Work to be completed: Please tally the lines below that contain the string "показана" and reply with that figure only.

Data shown:
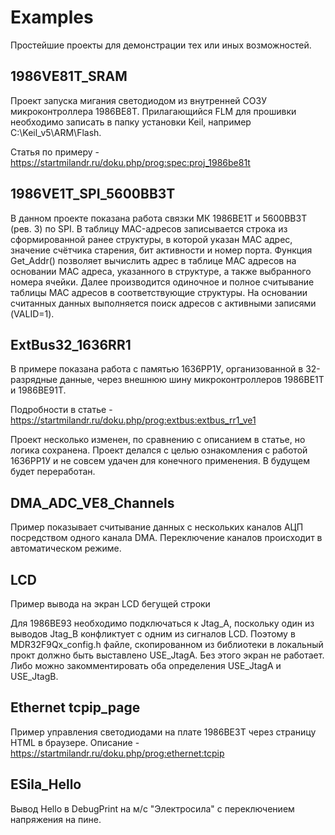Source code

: ﻿# Examples

Простейшие проекты для демонстрации тех или иных возможностей.

## 1986VE81T_SRAM
Проект запуска мигания светодиодом из внутренней СОЗУ микроконтроллера 1986ВЕ8Т. Прилагающийся FLM для прошивки необходимо записать в папку установки Keil, например C:\Keil_v5\ARM\Flash.

Статья по примеру - https://startmilandr.ru/doku.php/prog:spec:proj_1986be81t

## 1986VE1T_SPI_5600BB3T

В данном проекте показана работа связки МК 1986ВЕ1Т и 5600ВВ3Т (рев. 3) по SPI. В таблицу MAC-адресов записывается строка из сформированной ранее структуры, в которой указан MAC адрес, значение счётчика старения, бит активности и номер порта. Функция Get_Addr() позволяет вычислить адрес в таблице MAC адресов на основании MAC адреса, указанного в структуре, а также выбранного номера ячейки. Далее производится одиночное и полное считывание таблицы MAC адресов в соответствующие структуры. На основании считанных данных выполняется поиск адресов с активными записями (VALID=1). 

## ExtBus32_1636RR1

В примере показана работа с памятью 1636РР1У, организованной в 32-разрядные данные, через внешнюю шину микроконтроллеров 1986ВЕ1Т и 1986ВЕ91Т.

Подробности в статье - https://startmilandr.ru/doku.php/prog:extbus:extbus_rr1_ve1

Проект несколько изменен, по сравнению с описанием в статье, но логика сохранена.
Проект делался с целью ознакомления с работой 1636РР1У и не совсем удачен для конечного применения. В будущем будет переработан.

## DMA_ADC_VE8_Channels

Пример показывает считывание данных с нескольких каналов АЦП посредством одного канала DMA. Переключение каналов происходит в автоматическом режиме.

## LCD

Пример вывода на экран LCD бегущей строки

Для 1986ВЕ93 необходимо подключаться к Jtag_A, поскольку один из выводов Jtag_B конфликтует с одним из сигналов LCD. Поэтому в MDR32F9Qx_config.h файле, скопированном из библиотеки в локальный прокт должно быть выставлено USE_JtagA. Без этого экран не работает. Либо можно закомментировать оба определения USE_JtagA и USE_JtagB.

## Ethernet tcpip_page

Пример управления светодиодами на плате 1986ВЕ3Т через страницу HTML в браузере. Описание - https://startmilandr.ru/doku.php/prog:ethernet:tcpip

## ESila_Hello

Вывод Hello в DebugPrint на м/с "Электросила" с переключением напряжения на пине.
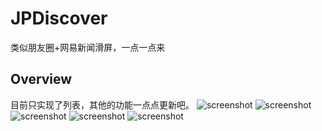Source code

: # JPDiscover
类似朋友圈+网易新闻滑屏，一点一点来

## Overview
目前只实现了列表，其他的功能一点点更新吧。
![screenshot](https://github.com/zhujia18/JPDiscover/blob/master/Screenshoot/1.png)
![screenshot](https://github.com/zhujia18/JPDiscover/blob/master/Screenshoot/2.png)
![screenshot](https://github.com/zhujia18/JPDiscover/blob/master/Screenshoot/3.png)
![screenshot](https://github.com/zhujia18/JPDiscover/blob/master/Screenshoot/effect.gif)
![screenshot](https://github.com/zhujia18/JPDiscover/blob/master/Screenshoot/frame.png)
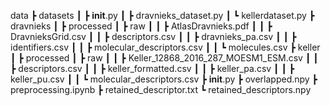 data
 ┣ datasets
 ┃ ┣ __init__.py
 ┃ ┣ dravnieks_dataset.py
 ┃ ┗ kellerdataset.py
 ┣ dravnieks
 ┃ ┣ processed
 ┃ ┣ raw
 ┃ ┃ ┣ AtlasDravnieks.pdf
 ┃ ┃ ┣ DravnieksGrid.csv
 ┃ ┃ ┣ descriptors.csv
 ┃ ┃ ┣ dravnieks_pa.csv
 ┃ ┃ ┣ identifiers.csv
 ┃ ┃ ┣ molecular_descriptors.csv
 ┃ ┃ ┗ molecules.csv
 ┣ keller
 ┃ ┣ processed
 ┃ ┣ raw
 ┃ ┃ ┣ Keller_12868_2016_287_MOESM1_ESM.csv
 ┃ ┃ ┣ descriptors.csv
 ┃ ┃ ┣ keller_formatted.csv
 ┃ ┃ ┣ keller_pa.csv
 ┃ ┃ ┣ keller_pu.csv
 ┃ ┃ ┗ molecular_descriptors.csv
 ┣ __init__.py
 ┣ overlapped.npy
 ┣ preprocessing.ipynb
 ┣ retained_descriptor.txt
 ┗ retained_descriptors.npy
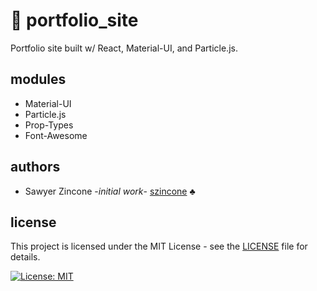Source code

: # 🗿 portfolio_site
Portfolio site built w/ React, Material-UI, and Particle.js.

## modules
- Material-UI
- Particle.js
- Prop-Types
- Font-Awesome

## authors
- Sawyer Zincone -_initial work_- [szincone](https://github.com/szincone) :clubs:

## license
This project is licensed under the MIT License - see the [LICENSE](https://github.com/szincone/nba-api/blob/master/LICENSE) file for details.

[![License: MIT](https://img.shields.io/badge/License-MIT-blue.svg)](https://opensource.org/licenses/MIT)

Finished exercise: 2